Before visiting the school, Jewell and Foxx took part in a round-table discussion at the site’s visitor center with school and community leaders. Among the participants in the discussion, which was not open to the press, were Elizabeth Eckford and Thelma Mothershed of the Little Rock Nine, the nine black students who integrated Central High in 1957.
“The things that we heard about from both Thelma and Elizabeth about their early days of trying to enter this school really highlight both the presence of this school as a battlefield but also the presence of this school as a symbol of national triumph in so many ways,” Foxx told reporters.

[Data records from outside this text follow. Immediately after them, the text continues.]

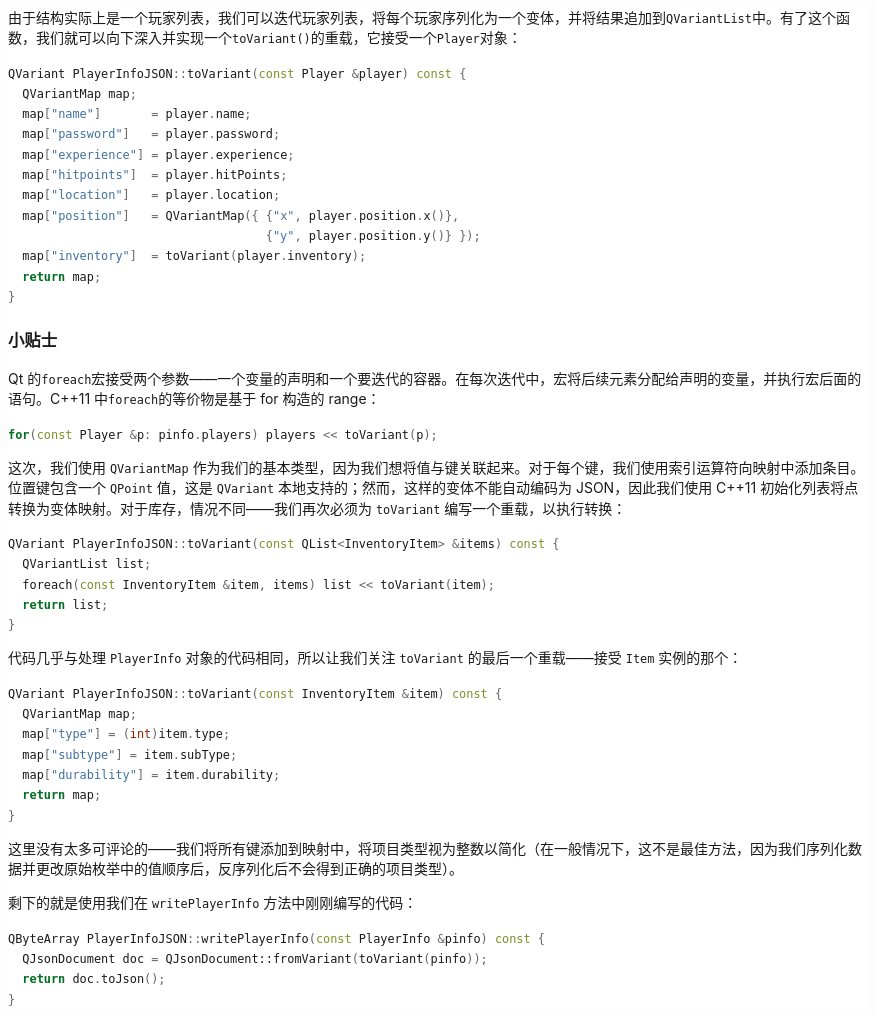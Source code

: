 由于结构实际上是一个玩家列表，我们可以迭代玩家列表，将每个玩家序列化为一个变体，并将结果追加到`QVariantList`中。有了这个函数，我们就可以向下深入并实现一个`toVariant()`的重载，它接受一个`Player`对象：

```cpp
QVariant PlayerInfoJSON::toVariant(const Player &player) const {
  QVariantMap map;
  map["name"]       = player.name;
  map["password"]   = player.password;
  map["experience"] = player.experience;
  map["hitpoints"]  = player.hitPoints;
  map["location"]   = player.location;
  map["position"]   = QVariantMap({ {"x", player.position.x()},
                                    {"y", player.position.y()} });
  map["inventory"]  = toVariant(player.inventory);
  return map;
}
```

### 小贴士

Qt 的`foreach`宏接受两个参数——一个变量的声明和一个要迭代的容器。在每次迭代中，宏将后续元素分配给声明的变量，并执行宏后面的语句。C++11 中`foreach`的等价物是基于 for 构造的 range：

```cpp
for(const Player &p: pinfo.players) players << toVariant(p);
```

这次，我们使用 `QVariantMap` 作为我们的基本类型，因为我们想将值与键关联起来。对于每个键，我们使用索引运算符向映射中添加条目。位置键包含一个 `QPoint` 值，这是 `QVariant` 本地支持的；然而，这样的变体不能自动编码为 JSON，因此我们使用 C++11 初始化列表将点转换为变体映射。对于库存，情况不同——我们再次必须为 `toVariant` 编写一个重载，以执行转换：

```cpp
QVariant PlayerInfoJSON::toVariant(const QList<InventoryItem> &items) const {
  QVariantList list;
  foreach(const InventoryItem &item, items) list << toVariant(item);
  return list;
}
```

代码几乎与处理 `PlayerInfo` 对象的代码相同，所以让我们关注 `toVariant` 的最后一个重载——接受 `Item` 实例的那个：

```cpp
QVariant PlayerInfoJSON::toVariant(const InventoryItem &item) const {
  QVariantMap map;
  map["type"] = (int)item.type;
  map["subtype"] = item.subType;
  map["durability"] = item.durability;
  return map;
}
```

这里没有太多可评论的——我们将所有键添加到映射中，将项目类型视为整数以简化（在一般情况下，这不是最佳方法，因为我们序列化数据并更改原始枚举中的值顺序后，反序列化后不会得到正确的项目类型）。

剩下的就是使用我们在 `writePlayerInfo` 方法中刚刚编写的代码：

```cpp
QByteArray PlayerInfoJSON::writePlayerInfo(const PlayerInfo &pinfo) const {
  QJsonDocument doc = QJsonDocument::fromVariant(toVariant(pinfo));
  return doc.toJson();
}
```
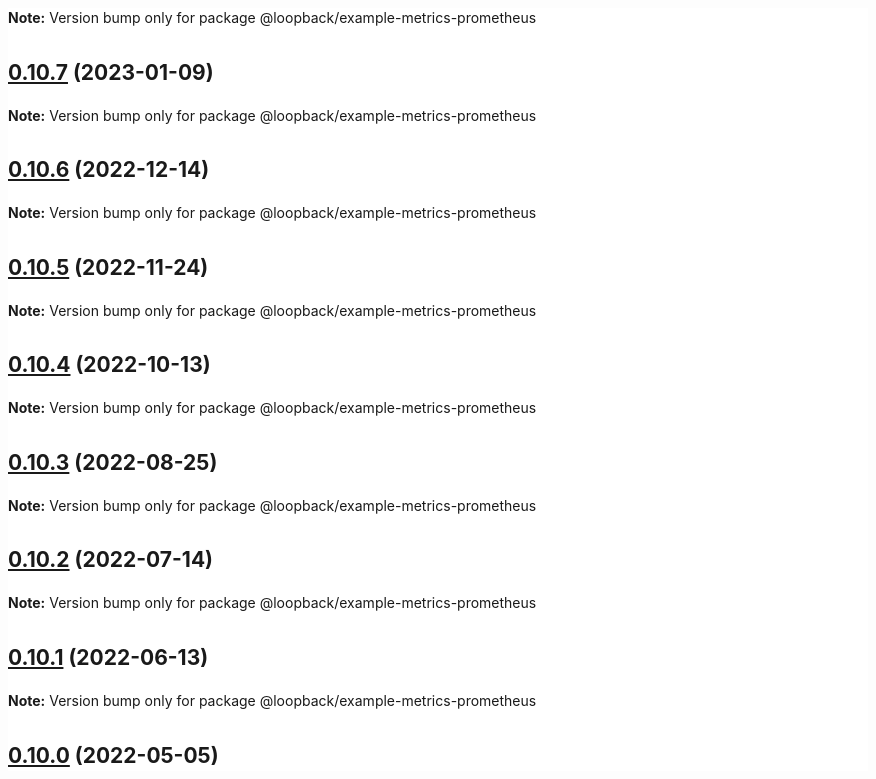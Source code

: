 **Note:** Version bump only for package @loopback/example-metrics-prometheus





## [0.10.7](https://github.com/loopbackio/loopback-next/compare/@loopback/example-metrics-prometheus@0.10.6...@loopback/example-metrics-prometheus@0.10.7) (2023-01-09)

**Note:** Version bump only for package @loopback/example-metrics-prometheus





## [0.10.6](https://github.com/loopbackio/loopback-next/compare/@loopback/example-metrics-prometheus@0.10.5...@loopback/example-metrics-prometheus@0.10.6) (2022-12-14)

**Note:** Version bump only for package @loopback/example-metrics-prometheus

## [0.10.5](https://github.com/loopbackio/loopback-next/compare/@loopback/example-metrics-prometheus@0.10.4...@loopback/example-metrics-prometheus@0.10.5) (2022-11-24)

**Note:** Version bump only for package @loopback/example-metrics-prometheus

## [0.10.4](https://github.com/loopbackio/loopback-next/compare/@loopback/example-metrics-prometheus@0.10.3...@loopback/example-metrics-prometheus@0.10.4) (2022-10-13)

**Note:** Version bump only for package @loopback/example-metrics-prometheus

## [0.10.3](https://github.com/loopbackio/loopback-next/compare/@loopback/example-metrics-prometheus@0.10.2...@loopback/example-metrics-prometheus@0.10.3) (2022-08-25)

**Note:** Version bump only for package @loopback/example-metrics-prometheus

## [0.10.2](https://github.com/loopbackio/loopback-next/compare/@loopback/example-metrics-prometheus@0.10.1...@loopback/example-metrics-prometheus@0.10.2) (2022-07-14)

**Note:** Version bump only for package @loopback/example-metrics-prometheus

## [0.10.1](https://github.com/loopbackio/loopback-next/compare/@loopback/example-metrics-prometheus@0.10.0...@loopback/example-metrics-prometheus@0.10.1) (2022-06-13)

**Note:** Version bump only for package @loopback/example-metrics-prometheus

## [0.10.0](https://github.com/loopbackio/loopback-next/compare/@loopback/example-metrics-prometheus@0.9.2...@loopback/example-metrics-prometheus@0.10.0) (2022-05-05)
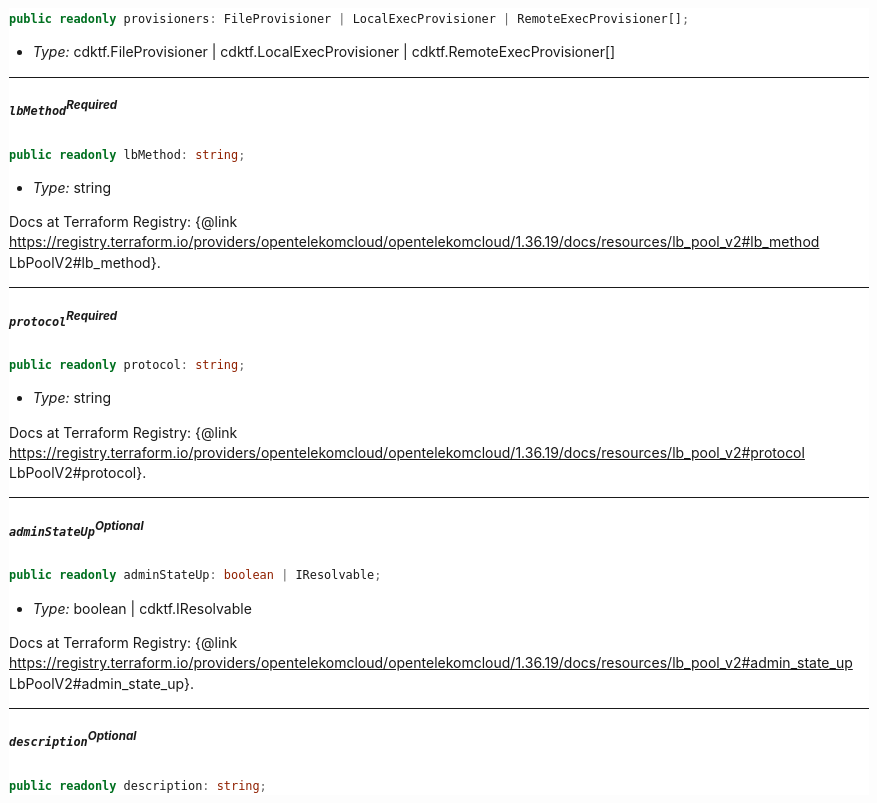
 ```typescript
public readonly provisioners: FileProvisioner | LocalExecProvisioner | RemoteExecProvisioner[];
```

- *Type:* cdktf.FileProvisioner | cdktf.LocalExecProvisioner | cdktf.RemoteExecProvisioner[]

---

##### `lbMethod`<sup>Required</sup> <a name="lbMethod" id="@cdktf/provider-opentelekomcloud.lbPoolV2.LbPoolV2Config.property.lbMethod"></a>

```typescript
public readonly lbMethod: string;
```

- *Type:* string

Docs at Terraform Registry: {@link https://registry.terraform.io/providers/opentelekomcloud/opentelekomcloud/1.36.19/docs/resources/lb_pool_v2#lb_method LbPoolV2#lb_method}.

---

##### `protocol`<sup>Required</sup> <a name="protocol" id="@cdktf/provider-opentelekomcloud.lbPoolV2.LbPoolV2Config.property.protocol"></a>

```typescript
public readonly protocol: string;
```

- *Type:* string

Docs at Terraform Registry: {@link https://registry.terraform.io/providers/opentelekomcloud/opentelekomcloud/1.36.19/docs/resources/lb_pool_v2#protocol LbPoolV2#protocol}.

---

##### `adminStateUp`<sup>Optional</sup> <a name="adminStateUp" id="@cdktf/provider-opentelekomcloud.lbPoolV2.LbPoolV2Config.property.adminStateUp"></a>

```typescript
public readonly adminStateUp: boolean | IResolvable;
```

- *Type:* boolean | cdktf.IResolvable

Docs at Terraform Registry: {@link https://registry.terraform.io/providers/opentelekomcloud/opentelekomcloud/1.36.19/docs/resources/lb_pool_v2#admin_state_up LbPoolV2#admin_state_up}.

---

##### `description`<sup>Optional</sup> <a name="description" id="@cdktf/provider-opentelekomcloud.lbPoolV2.LbPoolV2Config.property.description"></a>

```typescript
public readonly description: string;
```
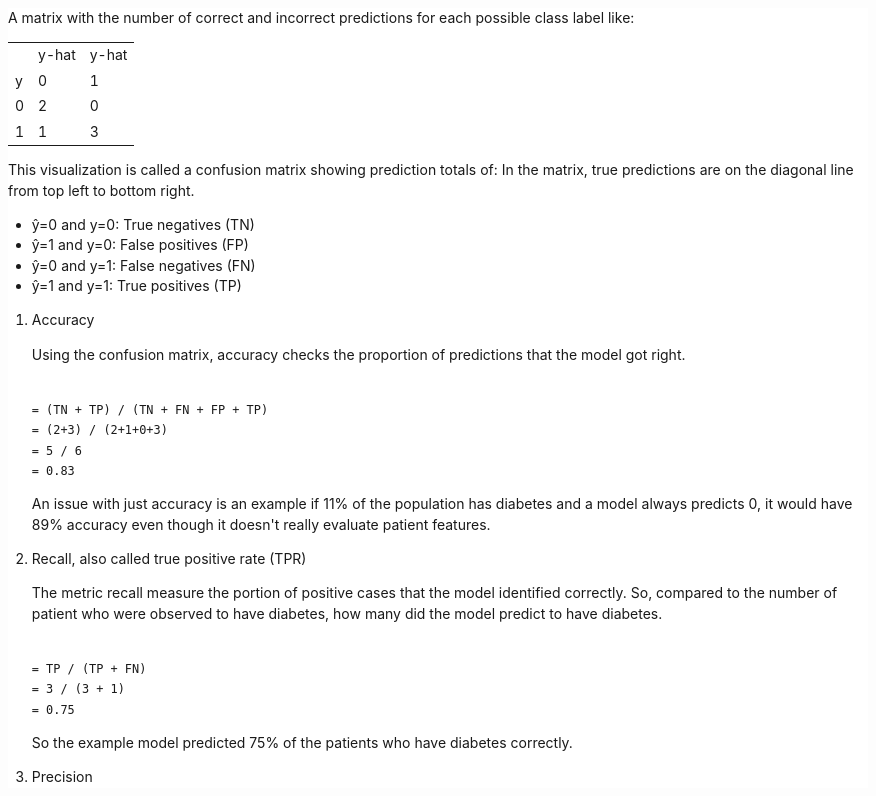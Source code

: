 A matrix with the number of correct and incorrect predictions for each
possible class label like:

|     |       |       |
|-----|-------|-------|
|     | y-hat | y-hat |
| y   | 0     | 1     |
| 0   | 2     | 0     |
| 1   | 1     | 3     |

This visualization is called a confusion matrix showing prediction
totals of: In the matrix, true predictions are on the diagonal line from
top left to bottom right.

- ŷ=0 and y=0: True negatives (TN)
- ŷ=1 and y=0: False positives (FP)
- ŷ=0 and y=1: False negatives (FN)
- ŷ=1 and y=1: True positives (TP)

1.  Accuracy

    Using the confusion matrix, accuracy checks the proportion of
    predictions that the model got right.

    ``` text

    = (TN + TP) / (TN + FN + FP + TP)
    = (2+3) / (2+1+0+3)
    = 5 / 6
    = 0.83

    ```

    An issue with just accuracy is an example if 11% of the population
    has diabetes and a model always predicts 0, it would have 89%
    accuracy even though it doesn't really evaluate patient features.

2.  Recall, also called true positive rate (TPR)

    The metric recall measure the portion of positive cases that the
    model identified correctly. So, compared to the number of patient
    who were observed to have diabetes, how many did the model predict
    to have diabetes.

    ``` text

    = TP / (TP + FN)
    = 3 / (3 + 1)
    = 0.75

    ```

    So the example model predicted 75% of the patients who have diabetes
    correctly.

3.  Precision
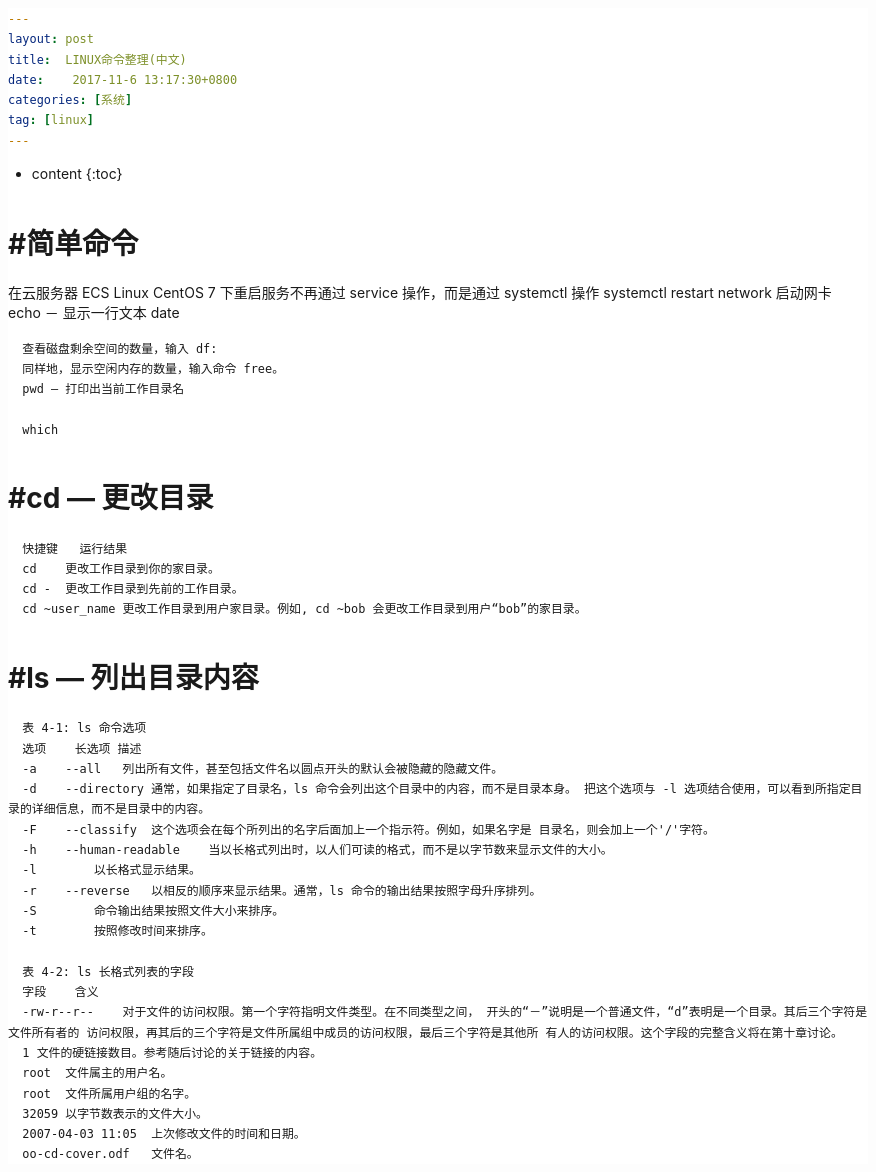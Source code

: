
 ```yaml
---
layout: post
title:  LINUX命令整理(中文)
date:    2017-11-6 13:17:30+0800
categories: [系统] 
tag: [linux] 
---
```

* content
{:toc}


#简单命令
===============
在云服务器 ECS Linux CentOS 7 下重启服务不再通过 service  操作，而是通过 systemctl 操作
systemctl restart network 启动网卡
      echo － 显示一行文本
      date

      查看磁盘剩余空间的数量，输入 df:
      同样地，显示空闲内存的数量，输入命令 free。
      pwd — 打印出当前工作目录名
      
      which 
#cd — 更改目录
===============
    
      快捷键	运行结果
      cd	更改工作目录到你的家目录。
      cd -	更改工作目录到先前的工作目录。
      cd ~user_name	更改工作目录到用户家目录。例如, cd ~bob 会更改工作目录到用户“bob”的家目录。

#ls — 列出目录内容
===============

      表 4-1: ls 命令选项
      选项	长选项	描述
      -a	--all	列出所有文件，甚至包括文件名以圆点开头的默认会被隐藏的隐藏文件。
      -d	--directory	通常，如果指定了目录名，ls 命令会列出这个目录中的内容，而不是目录本身。 把这个选项与 -l 选项结合使用，可以看到所指定目录的详细信息，而不是目录中的内容。
      -F	--classify	这个选项会在每个所列出的名字后面加上一个指示符。例如，如果名字是 目录名，则会加上一个'/'字符。
      -h	--human-readable	当以长格式列出时，以人们可读的格式，而不是以字节数来显示文件的大小。
      -l		以长格式显示结果。
      -r	--reverse	以相反的顺序来显示结果。通常，ls 命令的输出结果按照字母升序排列。
      -S		命令输出结果按照文件大小来排序。
      -t		按照修改时间来排序。
      
      表 4-2: ls 长格式列表的字段
      字段	含义
      -rw-r--r--	对于文件的访问权限。第一个字符指明文件类型。在不同类型之间， 开头的“－”说明是一个普通文件，“d”表明是一个目录。其后三个字符是文件所有者的 访问权限，再其后的三个字符是文件所属组中成员的访问权限，最后三个字符是其他所 有人的访问权限。这个字段的完整含义将在第十章讨论。
      1	文件的硬链接数目。参考随后讨论的关于链接的内容。
      root	文件属主的用户名。
      root	文件所属用户组的名字。
      32059	以字节数表示的文件大小。
      2007-04-03 11:05	上次修改文件的时间和日期。
      oo-cd-cover.odf	文件名。
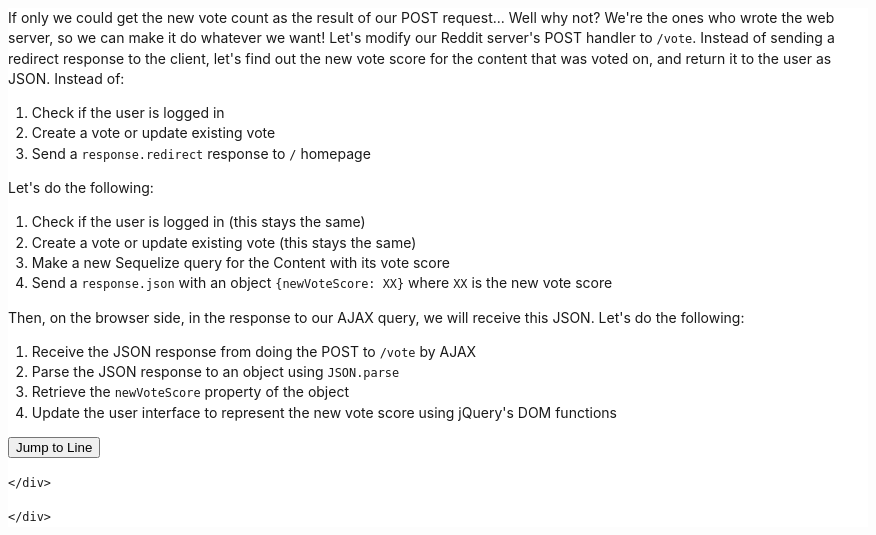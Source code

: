 <p>If only we could get the new vote count as the result of our POST request... Well why not? We're the ones who wrote the web server, so we can make it do whatever we want! Let's modify our Reddit server's POST handler to <code>/vote</code>. Instead of sending a redirect response to the client, let's find out the new vote score for the content that was voted on, and return it to the user as JSON. Instead of:</p>

<ol>
<li>Check if the user is logged in</li>
<li>Create a vote or update existing vote</li>
<li>Send a <code>response.redirect</code> response to <code>/</code> homepage</li>
</ol>

<p>Let's do the following:</p>

<ol>
<li>Check if the user is logged in (this stays the same)</li>
<li>Create a vote or update existing vote (this stays the same)</li>
<li>Make a new Sequelize query for the Content with its vote score</li>
<li>Send a <code>response.json</code> with an object <code>{newVoteScore: XX}</code> where <code>XX</code> is the new vote score</li>
</ol>

<p>Then, on the browser side, in the response to our AJAX query, we will receive this JSON. Let's do the following:</p>

<ol>
<li>Receive the JSON response from doing the POST to <code>/vote</code> by AJAX</li>
<li>Parse the JSON response to an object using <code>JSON.parse</code></li>
<li>Retrieve the <code>newVoteScore</code> property of the object</li>
<li>Update the user interface to represent the new vote score using jQuery's DOM functions</li>
</ol>
</article>
  </div>

</div>

<button type="button" data-facebox="#jump-to-line" data-facebox-class="linejump" data-hotkey="l" class="hidden">Jump to Line</button>
<div id="jump-to-line" style="display:none">
  <form accept-charset="UTF-8" action="" class="js-jump-to-line-form" method="get"><div style="margin:0;padding:0;display:inline"><input name="utf8" type="hidden" value="&#x2713;" /></div>
    <input class="linejump-input js-jump-to-line-field" type="text" placeholder="Jump to line&hellip;" aria-label="Jump to line" autofocus>
    <button type="submit" class="btn">Go</button>
</form></div>

  </div>
  <div class="modal-backdrop"></div>
</div>


    </div>
  </div>

    </div>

“The stories that the National Park Service tells and the way that it’s able to archive and help it be more accessible to Americans young and old from all walks of life is so critical, because if we don’t remember our history we’re doomed to repeat it, and so much of what I’ve heard today is so relevant to so many discussions happening in our country right now,” he said.
Foxx, who is black, said he might not be secretary of transportation today if not for the actions of the Little Rock Nine.
Jewell and Foxx said the round-table discussion, which included Little Rock Mayor Mark Stodola, also dealt with transportation and infrastructure issues facing the historic site and the city in general.
Foxx said many highways, including Interstate 630, which bisects Little Rock, were planned in the same spirit of division that was behind segregation.
“We’ve got to acknowledge it. We’ve got to own it, and we’ve got to think about how we build differently in the future,” he said. “What we’re really doing every day is building a fabric, and the question is, is that fabric going to be connected, or is it going to be one that creates further divisions between our people? We have so much work to do to build better than we did back then.”
Jewell said she is optimistic about ideas she heard for creating transportation connections between the historic site, the Clinton Presidential Library and the city of Hot Springs, where Bill Clinton grew up.